VAI A: 01:20 Le Streghe

La figura della strega ha radici antichissime, che precedono di molto il cristianesimo, profondamente intrecciata con i riti magici di migliaia di anni fa. La stessa Bibbia, nel libro di Samuele, cita la strega di Endor, una negromante dotata del potere di evocare lo spirito dei morti. Figure femminili legate alla magia si ritrovano già nella tradizione dell’antico Egitto, legata in particolare al culto di Iside, della Mesopotamia e dell’Ebraismo, con la figura della divinità Lilith, e sono figure rilevanti anche nell’epoca classica, le striges di cui parla Teocrito, anche se il concetto più vicino alla strega moderna è derivato dalla cultura del mondo romano, con le figure legate ad una femminilità selvaggia, proprie del culto di Diana, Ecate ed Erodiade.
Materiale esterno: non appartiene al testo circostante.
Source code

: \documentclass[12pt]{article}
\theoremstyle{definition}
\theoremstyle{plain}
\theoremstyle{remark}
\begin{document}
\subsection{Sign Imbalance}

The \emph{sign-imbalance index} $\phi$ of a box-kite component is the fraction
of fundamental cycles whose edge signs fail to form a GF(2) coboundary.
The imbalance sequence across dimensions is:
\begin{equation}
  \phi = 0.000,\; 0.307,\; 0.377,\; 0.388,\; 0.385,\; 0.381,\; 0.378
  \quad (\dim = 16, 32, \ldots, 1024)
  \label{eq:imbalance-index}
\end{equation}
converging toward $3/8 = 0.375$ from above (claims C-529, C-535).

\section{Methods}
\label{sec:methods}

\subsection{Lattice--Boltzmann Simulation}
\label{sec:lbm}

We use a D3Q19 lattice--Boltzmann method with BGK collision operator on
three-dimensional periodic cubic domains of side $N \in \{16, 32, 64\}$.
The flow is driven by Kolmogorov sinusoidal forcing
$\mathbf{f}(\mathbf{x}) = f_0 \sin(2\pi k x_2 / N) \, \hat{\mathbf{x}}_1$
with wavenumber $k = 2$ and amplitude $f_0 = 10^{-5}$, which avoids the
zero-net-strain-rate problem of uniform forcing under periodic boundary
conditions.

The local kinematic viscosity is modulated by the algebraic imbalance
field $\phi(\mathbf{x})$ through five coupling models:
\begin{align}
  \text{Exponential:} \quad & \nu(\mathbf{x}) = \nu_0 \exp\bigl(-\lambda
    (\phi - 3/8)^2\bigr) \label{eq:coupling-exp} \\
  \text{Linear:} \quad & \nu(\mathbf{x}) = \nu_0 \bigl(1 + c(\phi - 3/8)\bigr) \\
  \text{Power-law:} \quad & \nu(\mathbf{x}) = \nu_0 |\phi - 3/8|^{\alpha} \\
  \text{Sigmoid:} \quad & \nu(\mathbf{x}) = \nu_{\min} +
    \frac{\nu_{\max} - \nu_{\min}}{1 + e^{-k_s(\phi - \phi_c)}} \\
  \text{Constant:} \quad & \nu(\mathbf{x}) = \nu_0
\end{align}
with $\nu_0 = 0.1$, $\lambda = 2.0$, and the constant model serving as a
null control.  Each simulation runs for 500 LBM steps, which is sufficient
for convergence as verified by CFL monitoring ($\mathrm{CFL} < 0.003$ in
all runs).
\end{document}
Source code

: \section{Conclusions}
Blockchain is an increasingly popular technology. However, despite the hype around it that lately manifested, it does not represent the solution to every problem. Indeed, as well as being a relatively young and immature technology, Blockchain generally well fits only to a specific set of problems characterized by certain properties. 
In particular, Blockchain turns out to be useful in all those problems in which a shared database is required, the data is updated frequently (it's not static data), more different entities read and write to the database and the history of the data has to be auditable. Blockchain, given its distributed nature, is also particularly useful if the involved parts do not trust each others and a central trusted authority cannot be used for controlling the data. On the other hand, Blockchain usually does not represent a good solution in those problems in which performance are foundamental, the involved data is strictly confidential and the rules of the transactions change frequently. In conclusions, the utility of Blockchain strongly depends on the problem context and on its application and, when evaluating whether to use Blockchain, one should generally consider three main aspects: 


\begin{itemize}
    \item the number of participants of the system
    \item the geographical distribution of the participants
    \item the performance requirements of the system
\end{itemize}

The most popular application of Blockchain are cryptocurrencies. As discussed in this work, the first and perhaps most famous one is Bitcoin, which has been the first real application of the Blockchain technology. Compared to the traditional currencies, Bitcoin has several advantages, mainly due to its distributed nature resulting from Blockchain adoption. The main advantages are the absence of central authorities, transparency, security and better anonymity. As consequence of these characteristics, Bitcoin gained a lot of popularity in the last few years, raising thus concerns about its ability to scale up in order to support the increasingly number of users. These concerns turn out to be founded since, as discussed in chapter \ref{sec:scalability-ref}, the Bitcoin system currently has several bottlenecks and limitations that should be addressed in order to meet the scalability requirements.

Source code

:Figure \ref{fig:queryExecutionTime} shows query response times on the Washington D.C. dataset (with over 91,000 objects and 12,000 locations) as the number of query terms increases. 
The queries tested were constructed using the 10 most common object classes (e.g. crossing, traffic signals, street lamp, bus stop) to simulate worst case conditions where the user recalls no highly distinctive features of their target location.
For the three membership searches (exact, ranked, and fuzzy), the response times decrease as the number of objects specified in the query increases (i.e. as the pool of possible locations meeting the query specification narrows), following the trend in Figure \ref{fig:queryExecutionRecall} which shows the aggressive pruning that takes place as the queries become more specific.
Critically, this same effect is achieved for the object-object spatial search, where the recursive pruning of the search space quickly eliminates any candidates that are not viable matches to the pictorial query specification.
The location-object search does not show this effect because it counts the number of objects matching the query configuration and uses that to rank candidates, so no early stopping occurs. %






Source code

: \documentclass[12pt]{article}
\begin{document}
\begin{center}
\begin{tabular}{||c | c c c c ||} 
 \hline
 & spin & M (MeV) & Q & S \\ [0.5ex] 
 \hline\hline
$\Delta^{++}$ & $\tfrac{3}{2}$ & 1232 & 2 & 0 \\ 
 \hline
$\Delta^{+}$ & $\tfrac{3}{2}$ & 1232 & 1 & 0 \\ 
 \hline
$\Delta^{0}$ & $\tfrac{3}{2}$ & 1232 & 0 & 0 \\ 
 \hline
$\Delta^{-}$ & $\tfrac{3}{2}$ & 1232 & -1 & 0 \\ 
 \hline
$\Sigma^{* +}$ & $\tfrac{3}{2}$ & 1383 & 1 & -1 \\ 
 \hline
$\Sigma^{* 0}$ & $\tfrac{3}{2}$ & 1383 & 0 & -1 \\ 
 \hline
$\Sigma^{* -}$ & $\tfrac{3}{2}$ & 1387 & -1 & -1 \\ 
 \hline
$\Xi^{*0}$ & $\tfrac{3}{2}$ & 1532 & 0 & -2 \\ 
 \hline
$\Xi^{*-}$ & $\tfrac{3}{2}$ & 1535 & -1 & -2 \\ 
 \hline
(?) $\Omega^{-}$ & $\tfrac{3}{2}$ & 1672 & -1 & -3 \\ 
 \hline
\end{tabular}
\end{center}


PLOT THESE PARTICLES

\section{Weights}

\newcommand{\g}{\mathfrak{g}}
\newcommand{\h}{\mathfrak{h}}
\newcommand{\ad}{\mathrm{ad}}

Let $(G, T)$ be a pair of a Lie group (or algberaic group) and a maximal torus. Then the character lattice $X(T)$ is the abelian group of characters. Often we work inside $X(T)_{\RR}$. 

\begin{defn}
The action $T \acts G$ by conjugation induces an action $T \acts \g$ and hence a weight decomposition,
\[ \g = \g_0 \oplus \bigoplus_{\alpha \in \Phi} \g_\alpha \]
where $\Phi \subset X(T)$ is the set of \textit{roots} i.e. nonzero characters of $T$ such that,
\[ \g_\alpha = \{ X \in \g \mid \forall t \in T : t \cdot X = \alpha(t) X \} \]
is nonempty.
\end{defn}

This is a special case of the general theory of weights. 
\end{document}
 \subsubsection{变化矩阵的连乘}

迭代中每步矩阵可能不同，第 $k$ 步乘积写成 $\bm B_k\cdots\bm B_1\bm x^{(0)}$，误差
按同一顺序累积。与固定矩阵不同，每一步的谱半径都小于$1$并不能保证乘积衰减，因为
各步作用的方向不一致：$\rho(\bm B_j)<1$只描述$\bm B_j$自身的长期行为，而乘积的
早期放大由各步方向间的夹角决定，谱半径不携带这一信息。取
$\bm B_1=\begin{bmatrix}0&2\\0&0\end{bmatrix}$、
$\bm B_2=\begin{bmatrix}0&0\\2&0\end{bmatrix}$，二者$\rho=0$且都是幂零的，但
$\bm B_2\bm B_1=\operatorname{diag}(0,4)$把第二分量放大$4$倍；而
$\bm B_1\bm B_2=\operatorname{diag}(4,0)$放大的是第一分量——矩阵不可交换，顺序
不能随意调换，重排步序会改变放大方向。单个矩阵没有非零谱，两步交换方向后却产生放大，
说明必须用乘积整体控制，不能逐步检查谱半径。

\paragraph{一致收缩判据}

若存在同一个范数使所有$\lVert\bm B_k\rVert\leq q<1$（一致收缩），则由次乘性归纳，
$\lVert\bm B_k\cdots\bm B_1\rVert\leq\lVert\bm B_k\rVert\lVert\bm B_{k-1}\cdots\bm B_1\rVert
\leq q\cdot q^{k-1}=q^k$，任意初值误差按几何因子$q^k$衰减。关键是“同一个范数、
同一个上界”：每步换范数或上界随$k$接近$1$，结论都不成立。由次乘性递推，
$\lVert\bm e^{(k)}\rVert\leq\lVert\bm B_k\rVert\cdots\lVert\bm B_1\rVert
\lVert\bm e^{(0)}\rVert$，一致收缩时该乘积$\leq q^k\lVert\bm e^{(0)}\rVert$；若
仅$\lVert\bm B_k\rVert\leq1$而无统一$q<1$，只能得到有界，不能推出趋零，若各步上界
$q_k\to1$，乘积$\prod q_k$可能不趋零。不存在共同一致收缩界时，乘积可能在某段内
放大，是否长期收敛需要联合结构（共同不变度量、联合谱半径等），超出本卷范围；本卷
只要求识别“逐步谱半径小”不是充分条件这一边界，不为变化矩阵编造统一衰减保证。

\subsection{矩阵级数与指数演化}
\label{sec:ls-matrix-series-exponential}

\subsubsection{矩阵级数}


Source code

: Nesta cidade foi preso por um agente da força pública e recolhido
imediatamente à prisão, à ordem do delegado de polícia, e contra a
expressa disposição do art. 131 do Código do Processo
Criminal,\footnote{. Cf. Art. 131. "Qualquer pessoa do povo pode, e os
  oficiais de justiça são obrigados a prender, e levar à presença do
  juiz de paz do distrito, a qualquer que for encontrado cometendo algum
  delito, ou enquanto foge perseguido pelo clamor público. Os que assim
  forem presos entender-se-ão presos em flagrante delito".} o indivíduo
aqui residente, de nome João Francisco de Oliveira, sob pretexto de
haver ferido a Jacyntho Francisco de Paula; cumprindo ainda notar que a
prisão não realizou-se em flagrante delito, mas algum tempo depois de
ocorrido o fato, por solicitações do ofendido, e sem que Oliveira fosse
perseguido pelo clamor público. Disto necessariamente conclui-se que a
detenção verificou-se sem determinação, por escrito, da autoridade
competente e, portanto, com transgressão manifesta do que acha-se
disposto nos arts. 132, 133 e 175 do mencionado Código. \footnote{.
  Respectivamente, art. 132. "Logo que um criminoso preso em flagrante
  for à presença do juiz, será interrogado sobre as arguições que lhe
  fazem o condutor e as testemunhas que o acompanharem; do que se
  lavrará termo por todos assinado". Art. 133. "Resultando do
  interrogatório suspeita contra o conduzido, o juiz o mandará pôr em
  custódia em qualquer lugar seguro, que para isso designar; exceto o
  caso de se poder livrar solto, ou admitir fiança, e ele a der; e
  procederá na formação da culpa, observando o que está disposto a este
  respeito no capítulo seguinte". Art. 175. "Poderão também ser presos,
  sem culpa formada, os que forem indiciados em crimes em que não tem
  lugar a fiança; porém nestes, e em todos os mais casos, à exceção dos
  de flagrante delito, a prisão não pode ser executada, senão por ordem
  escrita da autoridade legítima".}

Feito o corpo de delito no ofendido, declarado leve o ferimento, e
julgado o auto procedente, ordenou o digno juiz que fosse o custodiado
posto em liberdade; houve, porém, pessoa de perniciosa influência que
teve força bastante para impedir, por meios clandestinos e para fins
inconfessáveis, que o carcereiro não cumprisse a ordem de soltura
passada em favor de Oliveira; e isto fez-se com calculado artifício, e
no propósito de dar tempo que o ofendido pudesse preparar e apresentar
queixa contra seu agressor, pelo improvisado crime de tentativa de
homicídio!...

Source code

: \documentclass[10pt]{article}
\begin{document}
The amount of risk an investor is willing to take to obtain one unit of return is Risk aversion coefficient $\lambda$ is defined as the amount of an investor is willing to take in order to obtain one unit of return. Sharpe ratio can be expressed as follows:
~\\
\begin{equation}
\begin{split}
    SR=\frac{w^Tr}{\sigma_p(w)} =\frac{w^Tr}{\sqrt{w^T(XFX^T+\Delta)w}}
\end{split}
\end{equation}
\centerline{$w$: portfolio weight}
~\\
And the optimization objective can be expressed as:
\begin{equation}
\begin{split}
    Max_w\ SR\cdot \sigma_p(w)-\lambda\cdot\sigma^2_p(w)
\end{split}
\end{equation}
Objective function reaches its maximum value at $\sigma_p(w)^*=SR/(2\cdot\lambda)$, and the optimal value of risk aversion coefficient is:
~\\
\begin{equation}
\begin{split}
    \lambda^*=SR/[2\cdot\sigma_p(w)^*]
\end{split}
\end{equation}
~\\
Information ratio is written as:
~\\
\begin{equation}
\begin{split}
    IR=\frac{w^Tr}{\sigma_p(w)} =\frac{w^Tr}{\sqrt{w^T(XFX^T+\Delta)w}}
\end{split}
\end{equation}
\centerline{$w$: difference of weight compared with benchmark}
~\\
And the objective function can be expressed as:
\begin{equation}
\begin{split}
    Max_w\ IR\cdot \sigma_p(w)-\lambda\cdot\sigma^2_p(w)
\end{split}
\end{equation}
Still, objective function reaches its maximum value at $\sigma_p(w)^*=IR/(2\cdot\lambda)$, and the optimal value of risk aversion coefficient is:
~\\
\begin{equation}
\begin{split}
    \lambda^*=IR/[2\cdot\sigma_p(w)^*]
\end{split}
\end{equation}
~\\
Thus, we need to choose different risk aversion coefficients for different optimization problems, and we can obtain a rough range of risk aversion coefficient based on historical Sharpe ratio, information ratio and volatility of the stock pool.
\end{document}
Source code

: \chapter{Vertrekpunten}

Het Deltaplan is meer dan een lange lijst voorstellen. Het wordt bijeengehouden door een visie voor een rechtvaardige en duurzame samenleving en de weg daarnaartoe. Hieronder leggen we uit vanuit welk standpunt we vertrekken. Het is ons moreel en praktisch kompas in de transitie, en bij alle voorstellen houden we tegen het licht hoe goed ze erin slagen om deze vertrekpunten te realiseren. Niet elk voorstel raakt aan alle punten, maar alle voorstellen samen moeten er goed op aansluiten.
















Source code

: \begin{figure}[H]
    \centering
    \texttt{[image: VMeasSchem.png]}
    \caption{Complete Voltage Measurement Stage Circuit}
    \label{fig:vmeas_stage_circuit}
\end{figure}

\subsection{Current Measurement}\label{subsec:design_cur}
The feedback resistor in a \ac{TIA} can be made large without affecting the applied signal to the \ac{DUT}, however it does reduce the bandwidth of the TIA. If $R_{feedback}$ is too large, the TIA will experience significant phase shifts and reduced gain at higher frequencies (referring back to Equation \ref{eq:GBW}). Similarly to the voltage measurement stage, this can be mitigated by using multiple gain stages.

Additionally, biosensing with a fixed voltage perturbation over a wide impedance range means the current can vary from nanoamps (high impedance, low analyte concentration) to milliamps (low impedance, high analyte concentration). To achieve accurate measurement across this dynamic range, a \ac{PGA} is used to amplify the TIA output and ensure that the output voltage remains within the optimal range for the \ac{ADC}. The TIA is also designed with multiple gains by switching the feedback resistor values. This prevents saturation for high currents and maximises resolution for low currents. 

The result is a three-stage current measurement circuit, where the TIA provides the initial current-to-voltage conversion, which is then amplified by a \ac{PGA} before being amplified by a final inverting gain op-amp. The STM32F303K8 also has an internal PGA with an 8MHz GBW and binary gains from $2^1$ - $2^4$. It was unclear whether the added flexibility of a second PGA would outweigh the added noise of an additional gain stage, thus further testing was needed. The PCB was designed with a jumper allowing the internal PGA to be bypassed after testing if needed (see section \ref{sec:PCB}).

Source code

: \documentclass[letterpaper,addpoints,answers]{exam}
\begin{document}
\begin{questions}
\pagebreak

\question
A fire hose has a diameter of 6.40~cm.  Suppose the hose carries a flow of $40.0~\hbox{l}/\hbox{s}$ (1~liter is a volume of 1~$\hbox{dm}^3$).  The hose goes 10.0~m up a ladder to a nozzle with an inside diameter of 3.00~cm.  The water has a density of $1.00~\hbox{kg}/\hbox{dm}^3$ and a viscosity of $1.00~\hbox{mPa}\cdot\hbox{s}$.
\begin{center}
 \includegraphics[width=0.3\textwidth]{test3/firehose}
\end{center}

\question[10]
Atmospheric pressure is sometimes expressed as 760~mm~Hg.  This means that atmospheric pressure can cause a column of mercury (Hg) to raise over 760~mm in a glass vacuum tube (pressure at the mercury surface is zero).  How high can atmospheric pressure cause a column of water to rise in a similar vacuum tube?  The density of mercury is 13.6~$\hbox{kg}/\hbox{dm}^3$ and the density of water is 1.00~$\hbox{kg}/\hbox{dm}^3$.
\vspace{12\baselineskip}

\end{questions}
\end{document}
"Danzano in tondo, tenendosi per mano e dando le spalle al centro della danza. Qualche volta, ma più di rado, ballano in coppia, vale a dire un uomo da solo con una ragazza oppure uno qui e l'altra là, in gran confusione. E tali danze sono simili a quelle delle Fate, che un tempo regnavano in quei boschi."

Tradotta dal francese seicentesco dal giudice Henry Boguet, la descrizione che avete letto non si riferisce a una allegra fe­sta campestre: si tratta infatti nientemeno che di un Sabba, il diabolico congresso delle streghe. Per di più la musica, eseguita da allegri flauti e trascinanti violini, era diretta da un uomo mascherato da caprone che i cristiani iden­tificavano col diavolo in carne e ossa.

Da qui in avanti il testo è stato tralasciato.